Exercise directions
Nothing but a number is wanted: the count of lines in the records below that include "сортиране".

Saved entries
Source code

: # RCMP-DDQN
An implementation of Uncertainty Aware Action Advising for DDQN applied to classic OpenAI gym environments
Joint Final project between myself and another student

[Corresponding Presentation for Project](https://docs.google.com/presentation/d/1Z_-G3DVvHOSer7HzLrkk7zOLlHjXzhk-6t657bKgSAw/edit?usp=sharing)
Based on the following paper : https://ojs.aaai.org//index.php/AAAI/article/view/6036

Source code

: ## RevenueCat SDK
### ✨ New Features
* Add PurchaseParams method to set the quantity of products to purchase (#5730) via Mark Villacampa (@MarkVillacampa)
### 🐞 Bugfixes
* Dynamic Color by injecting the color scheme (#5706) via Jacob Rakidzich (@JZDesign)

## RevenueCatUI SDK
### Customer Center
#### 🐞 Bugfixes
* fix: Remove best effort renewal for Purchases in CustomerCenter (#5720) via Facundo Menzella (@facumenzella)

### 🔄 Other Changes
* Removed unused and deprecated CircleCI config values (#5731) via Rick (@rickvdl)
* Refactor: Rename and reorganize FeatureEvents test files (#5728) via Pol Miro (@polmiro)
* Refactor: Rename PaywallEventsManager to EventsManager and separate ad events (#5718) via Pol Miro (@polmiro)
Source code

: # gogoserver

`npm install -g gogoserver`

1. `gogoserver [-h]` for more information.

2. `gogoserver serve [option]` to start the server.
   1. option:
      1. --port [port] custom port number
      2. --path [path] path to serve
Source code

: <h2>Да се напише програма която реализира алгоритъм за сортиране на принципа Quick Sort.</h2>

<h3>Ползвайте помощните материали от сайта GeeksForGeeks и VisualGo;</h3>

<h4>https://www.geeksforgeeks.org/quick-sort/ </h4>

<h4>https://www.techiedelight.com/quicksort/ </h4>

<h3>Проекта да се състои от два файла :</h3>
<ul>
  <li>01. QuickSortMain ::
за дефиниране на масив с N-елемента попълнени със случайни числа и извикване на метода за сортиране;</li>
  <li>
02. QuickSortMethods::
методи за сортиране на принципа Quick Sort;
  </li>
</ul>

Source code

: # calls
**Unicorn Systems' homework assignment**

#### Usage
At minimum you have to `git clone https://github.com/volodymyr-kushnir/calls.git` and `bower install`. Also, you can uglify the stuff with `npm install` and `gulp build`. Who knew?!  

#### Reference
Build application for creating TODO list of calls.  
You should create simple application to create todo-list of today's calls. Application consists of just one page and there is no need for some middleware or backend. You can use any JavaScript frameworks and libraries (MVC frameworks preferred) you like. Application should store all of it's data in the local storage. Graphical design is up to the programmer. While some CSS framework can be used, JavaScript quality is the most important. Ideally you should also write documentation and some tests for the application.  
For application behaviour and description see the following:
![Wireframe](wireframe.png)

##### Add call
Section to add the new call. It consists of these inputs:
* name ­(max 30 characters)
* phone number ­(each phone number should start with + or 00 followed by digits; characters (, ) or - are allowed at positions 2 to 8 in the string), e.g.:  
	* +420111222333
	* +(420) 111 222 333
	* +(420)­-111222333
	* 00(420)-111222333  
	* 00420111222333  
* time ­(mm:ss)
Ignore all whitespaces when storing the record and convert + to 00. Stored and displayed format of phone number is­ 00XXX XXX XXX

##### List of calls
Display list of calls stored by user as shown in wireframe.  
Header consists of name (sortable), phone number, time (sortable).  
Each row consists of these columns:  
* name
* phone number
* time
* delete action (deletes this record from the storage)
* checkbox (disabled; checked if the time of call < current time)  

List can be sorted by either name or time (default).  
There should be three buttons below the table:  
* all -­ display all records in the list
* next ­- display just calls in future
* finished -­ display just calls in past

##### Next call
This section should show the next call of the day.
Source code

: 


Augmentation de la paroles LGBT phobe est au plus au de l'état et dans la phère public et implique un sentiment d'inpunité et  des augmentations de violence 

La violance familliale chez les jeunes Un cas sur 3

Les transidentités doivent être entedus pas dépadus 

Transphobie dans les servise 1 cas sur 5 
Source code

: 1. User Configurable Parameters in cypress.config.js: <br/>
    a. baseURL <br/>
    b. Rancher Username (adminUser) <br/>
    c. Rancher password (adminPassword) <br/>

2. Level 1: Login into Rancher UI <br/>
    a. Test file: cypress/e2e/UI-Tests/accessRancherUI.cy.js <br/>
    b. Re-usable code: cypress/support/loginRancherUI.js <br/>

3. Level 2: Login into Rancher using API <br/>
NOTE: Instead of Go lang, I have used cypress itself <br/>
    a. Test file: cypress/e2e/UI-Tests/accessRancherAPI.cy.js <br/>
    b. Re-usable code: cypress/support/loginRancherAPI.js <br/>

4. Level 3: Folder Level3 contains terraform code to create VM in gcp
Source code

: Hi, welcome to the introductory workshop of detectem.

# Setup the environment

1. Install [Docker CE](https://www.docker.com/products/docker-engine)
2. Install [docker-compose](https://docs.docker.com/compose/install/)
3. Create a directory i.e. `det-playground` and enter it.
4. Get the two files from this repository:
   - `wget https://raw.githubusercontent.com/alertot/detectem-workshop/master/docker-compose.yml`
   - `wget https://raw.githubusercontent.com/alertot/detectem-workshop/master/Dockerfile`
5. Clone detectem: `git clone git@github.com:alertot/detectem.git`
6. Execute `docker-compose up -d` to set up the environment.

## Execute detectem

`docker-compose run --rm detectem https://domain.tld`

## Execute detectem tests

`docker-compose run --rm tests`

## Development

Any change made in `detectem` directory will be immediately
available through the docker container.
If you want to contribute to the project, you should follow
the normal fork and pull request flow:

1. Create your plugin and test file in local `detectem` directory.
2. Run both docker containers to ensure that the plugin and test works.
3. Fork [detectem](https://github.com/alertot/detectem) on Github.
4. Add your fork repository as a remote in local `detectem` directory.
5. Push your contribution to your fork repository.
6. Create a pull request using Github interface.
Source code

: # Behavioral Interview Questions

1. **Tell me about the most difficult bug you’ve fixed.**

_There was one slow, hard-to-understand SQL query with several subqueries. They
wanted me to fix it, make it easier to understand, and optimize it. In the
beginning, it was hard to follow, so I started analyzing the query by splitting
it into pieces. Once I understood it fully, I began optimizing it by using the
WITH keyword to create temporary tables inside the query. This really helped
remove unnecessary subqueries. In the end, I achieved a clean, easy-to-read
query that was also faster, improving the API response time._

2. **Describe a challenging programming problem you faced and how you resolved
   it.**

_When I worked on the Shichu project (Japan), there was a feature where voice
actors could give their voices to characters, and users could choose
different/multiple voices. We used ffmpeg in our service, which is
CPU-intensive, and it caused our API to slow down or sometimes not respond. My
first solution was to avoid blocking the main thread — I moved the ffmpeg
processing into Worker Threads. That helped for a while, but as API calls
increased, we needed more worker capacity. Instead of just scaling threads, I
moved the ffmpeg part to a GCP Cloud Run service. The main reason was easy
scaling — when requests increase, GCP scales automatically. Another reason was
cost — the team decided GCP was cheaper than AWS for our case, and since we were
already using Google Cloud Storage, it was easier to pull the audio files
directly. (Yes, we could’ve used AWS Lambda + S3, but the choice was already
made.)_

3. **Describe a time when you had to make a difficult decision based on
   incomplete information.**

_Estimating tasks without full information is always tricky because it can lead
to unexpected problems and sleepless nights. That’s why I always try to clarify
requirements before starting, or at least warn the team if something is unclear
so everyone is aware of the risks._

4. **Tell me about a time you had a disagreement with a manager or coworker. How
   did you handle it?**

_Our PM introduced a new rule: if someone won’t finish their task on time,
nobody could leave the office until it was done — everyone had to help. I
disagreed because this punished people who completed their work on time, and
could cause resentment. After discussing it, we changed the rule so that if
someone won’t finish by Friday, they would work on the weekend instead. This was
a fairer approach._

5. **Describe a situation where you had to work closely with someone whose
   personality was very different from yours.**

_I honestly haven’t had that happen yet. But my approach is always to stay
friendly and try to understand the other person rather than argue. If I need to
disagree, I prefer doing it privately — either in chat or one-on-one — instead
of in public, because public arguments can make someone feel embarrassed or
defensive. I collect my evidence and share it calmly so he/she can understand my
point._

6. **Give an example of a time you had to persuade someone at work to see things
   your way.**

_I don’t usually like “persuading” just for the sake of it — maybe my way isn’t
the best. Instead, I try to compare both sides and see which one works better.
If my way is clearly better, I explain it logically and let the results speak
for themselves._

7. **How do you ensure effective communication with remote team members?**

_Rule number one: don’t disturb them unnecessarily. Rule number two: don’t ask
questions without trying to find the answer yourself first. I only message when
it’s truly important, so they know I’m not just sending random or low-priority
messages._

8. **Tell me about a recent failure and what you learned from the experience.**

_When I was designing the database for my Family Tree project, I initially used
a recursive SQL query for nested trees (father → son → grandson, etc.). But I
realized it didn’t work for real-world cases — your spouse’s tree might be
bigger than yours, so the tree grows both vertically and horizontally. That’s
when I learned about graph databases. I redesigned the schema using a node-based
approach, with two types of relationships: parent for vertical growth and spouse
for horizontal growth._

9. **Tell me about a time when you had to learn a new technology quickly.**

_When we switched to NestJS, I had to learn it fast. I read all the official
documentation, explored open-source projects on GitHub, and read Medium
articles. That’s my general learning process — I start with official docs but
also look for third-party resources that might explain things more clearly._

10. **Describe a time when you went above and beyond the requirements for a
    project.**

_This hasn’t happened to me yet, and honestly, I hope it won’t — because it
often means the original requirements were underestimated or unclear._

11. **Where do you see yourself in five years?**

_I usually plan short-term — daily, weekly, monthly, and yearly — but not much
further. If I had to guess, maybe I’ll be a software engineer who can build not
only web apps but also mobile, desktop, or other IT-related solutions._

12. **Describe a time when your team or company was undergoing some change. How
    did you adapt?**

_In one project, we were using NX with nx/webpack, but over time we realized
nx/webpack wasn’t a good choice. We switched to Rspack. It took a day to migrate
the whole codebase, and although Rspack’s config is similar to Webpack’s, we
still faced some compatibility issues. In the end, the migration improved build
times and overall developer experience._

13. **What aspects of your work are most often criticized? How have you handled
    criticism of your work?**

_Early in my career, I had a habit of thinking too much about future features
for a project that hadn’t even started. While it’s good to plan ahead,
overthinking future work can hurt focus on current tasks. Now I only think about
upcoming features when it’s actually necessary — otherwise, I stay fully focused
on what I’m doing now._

Task answer
3